## What is expected:
From the top of the entries, reproduce each line exactly, stopping after the line that contains "information:** Version information". Omit pictures.

## Source data:

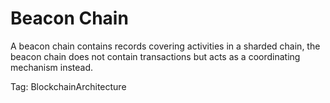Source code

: # Beacon Chain

A beacon chain contains records covering activities in a sharded chain, the beacon chain does not contain transactions but acts as a coordinating mechanism instead.

Tag: BlockchainArchitecture
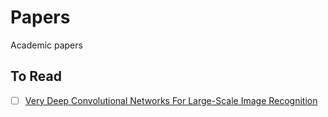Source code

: # Papers

Academic papers

## To Read

- [ ] [Very Deep Convolutional Networks For Large-Scale Image Recognition](https://arxiv.org/pdf/1409.1556.pdf)
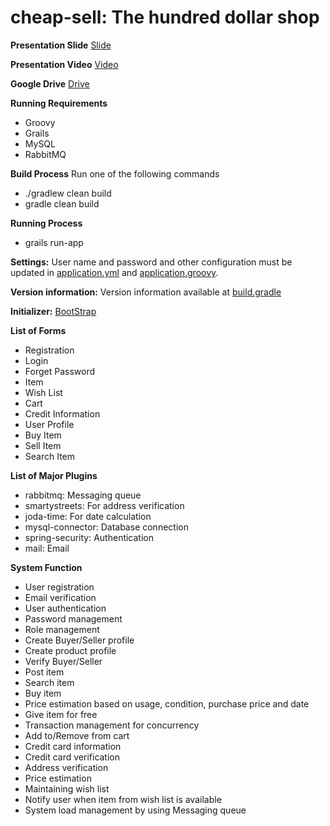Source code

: # cheap-sell: The hundred dollar shop
**Presentation Slide** [Slide](https://docs.google.com/presentation/d/1P50tzUtDCGKjlweBPq8L2sOVu1GoQDx1MfVYJh9guw4/edit#slide=id.g61ba13d400_0_5)

**Presentation Video** [Video](https://drive.google.com/file/d/1CLRtYNFWZROAElaZTawrsgoadsP2Thmq/view)

**Google Drive** [Drive](https://drive.google.com/drive/folders/1NQdiA0By_d9yk7ABQ93cuweIZmiHzZun?usp=sharing)

**Running Requirements**
- Groovy
- Grails
- MySQL 
- RabbitMQ

**Build Process** Run one of the following commands
- ./gradlew clean build
- gradle clean build

**Running Process**
- grails run-app

**Settings:** User name and password and other configuration must be updated in [application.yml](https://github.com/md-shahjalal-gw/cheap-sell/blob/master/grails-app/conf/application.yml) and [application.groovy](https://github.com/md-shahjalal-gw/cheap-sell/blob/master/grails-app/conf/application.groovy).

**Version information:** Version information available at [build.gradle](https://github.com/md-shahjalal-gw/cheap-sell/blob/master/build.gradle)

**Initializer:** [BootStrap](https://github.com/md-shahjalal-gw/cheap-sell/blob/master/grails-app/init/cheap/sell/BootStrap.groovy)

**List of Forms**
- Registration
- Login
- Forget Password
- Item
- Wish List
- Cart
- Credit Information
- User Profile
- Buy Item
- Sell Item
- Search Item

**List of Major Plugins**
- rabbitmq: Messaging queue
- smartystreets: For address verification
- joda-time: For date calculation
- mysql-connector: Database connection
- spring-security: Authentication
- mail: Email

**System Function**
- User registration
- Email verification
- User authentication
- Password management
- Role management
- Create Buyer/Seller profile
- Create product profile
- Verify Buyer/Seller
- Post item
- Search item
- Buy item
- Price estimation based on usage, condition, purchase price and date
- Give item for free
- Transaction management for concurrency
- Add to/Remove from cart
- Credit card information
- Credit card verification
- Address verification 
- Price estimation
- Maintaining wish list
- Notify user when item from wish list is available
- System load management by using Messaging queue
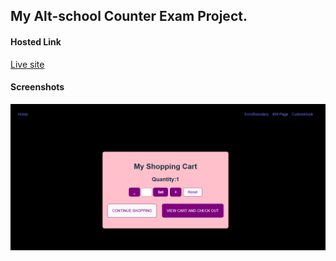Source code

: ## My Alt-school Counter Exam Project.

#### Hosted Link 
[Live site](https://my-exam-project.vercel.app/)

#### Screenshots
![Project Image](./My-exam-screenshot.png)
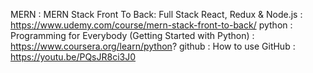 MERN : MERN Stack Front To Back: Full Stack React, Redux & Node.js : https://www.udemy.com/course/mern-stack-front-to-back/
python : Programming for Everybody (Getting Started with Python) : https://www.coursera.org/learn/python?
github : How to use GitHub : https://youtu.be/PQsJR8ci3J0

## Solution for this problem:
Source code

: # Beacon Chain

A beacon chain contains records covering activities in a sharded chain, the beacon chain does not contain transactions but acts as a coordinating mechanism instead.

Tag: BlockchainArchitecture
Source code

: # Papers

Academic papers

## To Read

- [ ] [Very Deep Convolutional Networks For Large-Scale Image Recognition](https://arxiv.org/pdf/1409.1556.pdf)
Source code

: # cheap-sell: The hundred dollar shop
**Presentation Slide** [Slide](https://docs.google.com/presentation/d/1P50tzUtDCGKjlweBPq8L2sOVu1GoQDx1MfVYJh9guw4/edit#slide=id.g61ba13d400_0_5)

**Presentation Video** [Video](https://drive.google.com/file/d/1CLRtYNFWZROAElaZTawrsgoadsP2Thmq/view)

**Google Drive** [Drive](https://drive.google.com/drive/folders/1NQdiA0By_d9yk7ABQ93cuweIZmiHzZun?usp=sharing)

**Running Requirements**
- Groovy
- Grails
- MySQL 
- RabbitMQ

**Build Process** Run one of the following commands
- ./gradlew clean build
- gradle clean build

**Running Process**
- grails run-app

**Settings:** User name and password and other configuration must be updated in [application.yml](https://github.com/md-shahjalal-gw/cheap-sell/blob/master/grails-app/conf/application.yml) and [application.groovy](https://github.com/md-shahjalal-gw/cheap-sell/blob/master/grails-app/conf/application.groovy).

**Version information:** Version information available at [build.gradle](https://github.com/md-shahjalal-gw/cheap-sell/blob/master/build.gradle)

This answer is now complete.